___ RECORDED DATA

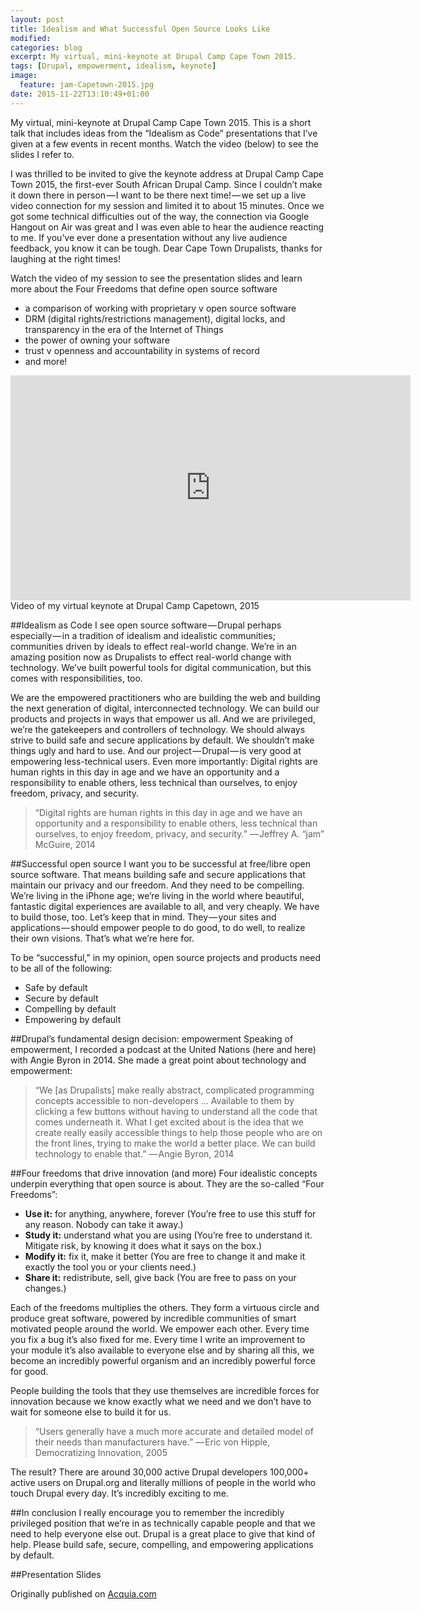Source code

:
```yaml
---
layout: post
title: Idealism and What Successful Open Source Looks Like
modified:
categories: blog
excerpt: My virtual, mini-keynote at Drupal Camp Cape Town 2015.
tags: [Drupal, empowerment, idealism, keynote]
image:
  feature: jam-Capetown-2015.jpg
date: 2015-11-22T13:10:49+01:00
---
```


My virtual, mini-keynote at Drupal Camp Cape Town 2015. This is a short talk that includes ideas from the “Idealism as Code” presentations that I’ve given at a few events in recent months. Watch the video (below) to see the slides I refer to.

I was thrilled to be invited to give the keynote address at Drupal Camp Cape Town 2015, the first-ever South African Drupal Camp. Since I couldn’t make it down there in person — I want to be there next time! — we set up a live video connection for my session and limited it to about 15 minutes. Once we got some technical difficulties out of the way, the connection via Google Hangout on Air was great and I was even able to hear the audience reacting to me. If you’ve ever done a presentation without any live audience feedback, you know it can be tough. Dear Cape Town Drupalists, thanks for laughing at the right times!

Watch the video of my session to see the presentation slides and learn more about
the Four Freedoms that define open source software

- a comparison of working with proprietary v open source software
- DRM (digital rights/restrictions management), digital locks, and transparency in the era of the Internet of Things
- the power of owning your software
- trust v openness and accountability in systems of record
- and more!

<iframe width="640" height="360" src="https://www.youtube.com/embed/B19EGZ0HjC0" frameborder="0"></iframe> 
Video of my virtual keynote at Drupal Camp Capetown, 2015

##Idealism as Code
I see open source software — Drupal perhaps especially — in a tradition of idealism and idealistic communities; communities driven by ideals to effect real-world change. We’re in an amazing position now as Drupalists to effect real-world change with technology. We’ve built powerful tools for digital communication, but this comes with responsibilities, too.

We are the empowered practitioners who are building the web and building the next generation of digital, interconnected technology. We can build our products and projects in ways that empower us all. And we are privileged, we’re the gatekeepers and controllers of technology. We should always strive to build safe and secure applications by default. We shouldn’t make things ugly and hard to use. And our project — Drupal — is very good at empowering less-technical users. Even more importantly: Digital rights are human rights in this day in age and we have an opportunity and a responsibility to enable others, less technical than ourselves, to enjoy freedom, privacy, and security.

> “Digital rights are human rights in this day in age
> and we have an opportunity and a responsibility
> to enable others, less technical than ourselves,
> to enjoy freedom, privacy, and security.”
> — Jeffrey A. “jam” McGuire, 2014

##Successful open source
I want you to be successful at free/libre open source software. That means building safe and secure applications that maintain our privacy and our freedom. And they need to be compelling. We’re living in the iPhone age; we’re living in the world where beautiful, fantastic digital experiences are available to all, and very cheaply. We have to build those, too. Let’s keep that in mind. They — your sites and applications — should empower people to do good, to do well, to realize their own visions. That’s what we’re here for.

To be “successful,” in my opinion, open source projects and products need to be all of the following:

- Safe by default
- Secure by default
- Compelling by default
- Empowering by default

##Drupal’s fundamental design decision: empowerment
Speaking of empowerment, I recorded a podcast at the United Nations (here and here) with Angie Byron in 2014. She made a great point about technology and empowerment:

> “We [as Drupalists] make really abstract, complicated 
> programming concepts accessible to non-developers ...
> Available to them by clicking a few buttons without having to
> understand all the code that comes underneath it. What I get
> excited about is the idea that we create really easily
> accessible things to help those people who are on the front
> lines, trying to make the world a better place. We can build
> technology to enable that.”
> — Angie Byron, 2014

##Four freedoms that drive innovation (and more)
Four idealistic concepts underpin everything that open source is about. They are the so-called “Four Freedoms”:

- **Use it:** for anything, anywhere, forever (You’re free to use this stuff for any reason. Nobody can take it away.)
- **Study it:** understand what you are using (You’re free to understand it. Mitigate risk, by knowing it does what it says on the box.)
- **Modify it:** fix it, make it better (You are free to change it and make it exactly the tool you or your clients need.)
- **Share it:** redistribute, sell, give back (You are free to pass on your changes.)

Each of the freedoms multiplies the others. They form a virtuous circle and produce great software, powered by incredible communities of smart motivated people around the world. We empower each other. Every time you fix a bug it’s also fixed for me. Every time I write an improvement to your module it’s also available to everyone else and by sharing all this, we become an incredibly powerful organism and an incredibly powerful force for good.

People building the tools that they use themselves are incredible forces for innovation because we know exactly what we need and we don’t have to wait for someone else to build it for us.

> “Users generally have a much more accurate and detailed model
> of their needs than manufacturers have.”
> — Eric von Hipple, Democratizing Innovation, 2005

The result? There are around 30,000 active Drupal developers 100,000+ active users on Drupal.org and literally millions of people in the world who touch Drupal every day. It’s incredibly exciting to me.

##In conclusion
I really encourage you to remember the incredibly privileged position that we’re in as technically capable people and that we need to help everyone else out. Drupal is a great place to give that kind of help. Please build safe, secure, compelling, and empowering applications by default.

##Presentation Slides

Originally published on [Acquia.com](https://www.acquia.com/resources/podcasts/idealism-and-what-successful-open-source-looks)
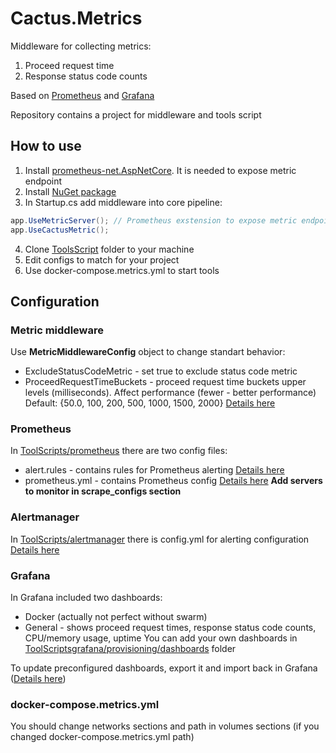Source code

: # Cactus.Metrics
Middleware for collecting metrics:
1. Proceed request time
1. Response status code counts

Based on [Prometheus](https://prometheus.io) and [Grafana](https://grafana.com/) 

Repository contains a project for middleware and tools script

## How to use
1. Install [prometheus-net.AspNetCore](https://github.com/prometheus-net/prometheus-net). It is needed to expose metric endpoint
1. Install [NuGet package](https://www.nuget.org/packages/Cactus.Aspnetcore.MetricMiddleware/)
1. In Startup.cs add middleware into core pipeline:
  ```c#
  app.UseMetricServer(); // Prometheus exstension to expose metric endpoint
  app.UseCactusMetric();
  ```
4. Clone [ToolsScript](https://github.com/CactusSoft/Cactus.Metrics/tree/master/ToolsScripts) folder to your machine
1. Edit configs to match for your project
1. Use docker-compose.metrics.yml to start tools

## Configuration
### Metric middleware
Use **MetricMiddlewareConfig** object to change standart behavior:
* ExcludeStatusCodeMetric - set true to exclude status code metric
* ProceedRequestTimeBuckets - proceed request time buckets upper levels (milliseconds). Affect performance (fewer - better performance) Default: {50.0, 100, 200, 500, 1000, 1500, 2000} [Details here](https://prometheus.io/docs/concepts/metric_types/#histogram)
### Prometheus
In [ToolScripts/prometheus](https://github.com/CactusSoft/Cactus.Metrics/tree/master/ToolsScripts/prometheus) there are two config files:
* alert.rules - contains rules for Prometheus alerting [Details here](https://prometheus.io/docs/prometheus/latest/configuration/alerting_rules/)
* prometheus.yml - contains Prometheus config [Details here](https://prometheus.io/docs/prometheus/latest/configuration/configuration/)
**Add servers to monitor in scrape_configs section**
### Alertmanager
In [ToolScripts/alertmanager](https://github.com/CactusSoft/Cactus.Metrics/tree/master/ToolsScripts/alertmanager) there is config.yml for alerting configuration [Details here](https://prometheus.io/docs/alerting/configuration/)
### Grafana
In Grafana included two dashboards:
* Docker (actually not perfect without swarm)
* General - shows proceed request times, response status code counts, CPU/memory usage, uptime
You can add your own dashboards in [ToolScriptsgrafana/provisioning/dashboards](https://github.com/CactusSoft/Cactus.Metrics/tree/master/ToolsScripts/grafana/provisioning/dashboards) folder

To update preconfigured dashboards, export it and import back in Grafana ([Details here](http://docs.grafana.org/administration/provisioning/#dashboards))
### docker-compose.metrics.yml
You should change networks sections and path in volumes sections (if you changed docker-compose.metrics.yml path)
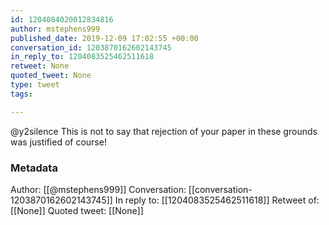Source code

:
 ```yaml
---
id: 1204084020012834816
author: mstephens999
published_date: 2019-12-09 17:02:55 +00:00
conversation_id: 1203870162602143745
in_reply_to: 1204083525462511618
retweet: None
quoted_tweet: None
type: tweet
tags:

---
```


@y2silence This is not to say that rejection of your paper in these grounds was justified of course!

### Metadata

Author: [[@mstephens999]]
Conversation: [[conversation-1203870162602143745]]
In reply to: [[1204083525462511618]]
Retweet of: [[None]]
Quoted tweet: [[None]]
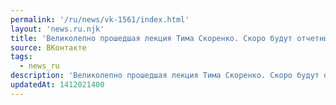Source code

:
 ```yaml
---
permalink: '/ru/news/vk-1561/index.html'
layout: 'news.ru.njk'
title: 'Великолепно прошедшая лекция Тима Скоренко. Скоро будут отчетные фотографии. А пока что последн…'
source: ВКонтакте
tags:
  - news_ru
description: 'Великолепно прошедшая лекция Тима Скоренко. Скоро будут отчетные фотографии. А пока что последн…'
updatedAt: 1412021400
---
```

______

# AIM OF THE EXERCISE
Above are some lines. Repeat exactly, and only, those from the line that has "1. Use docker-compose.metrics.yml" through the line that has "prometheus.yml - contains".

# RESPONSE
1. Use docker-compose.metrics.yml to start tools

## Configuration
### Metric middleware
Use **MetricMiddlewareConfig** object to change standart behavior:
* ExcludeStatusCodeMetric - set true to exclude status code metric
* ProceedRequestTimeBuckets - proceed request time buckets upper levels (milliseconds). Affect performance (fewer - better performance) Default: {50.0, 100, 200, 500, 1000, 1500, 2000} [Details here](https://prometheus.io/docs/concepts/metric_types/#histogram)
### Prometheus
In [ToolScripts/prometheus](https://github.com/CactusSoft/Cactus.Metrics/tree/master/ToolsScripts/prometheus) there are two config files:
* alert.rules - contains rules for Prometheus alerting [Details here](https://prometheus.io/docs/prometheus/latest/configuration/alerting_rules/)
* prometheus.yml - contains Prometheus config [Details here](https://prometheus.io/docs/prometheus/latest/configuration/configuration/)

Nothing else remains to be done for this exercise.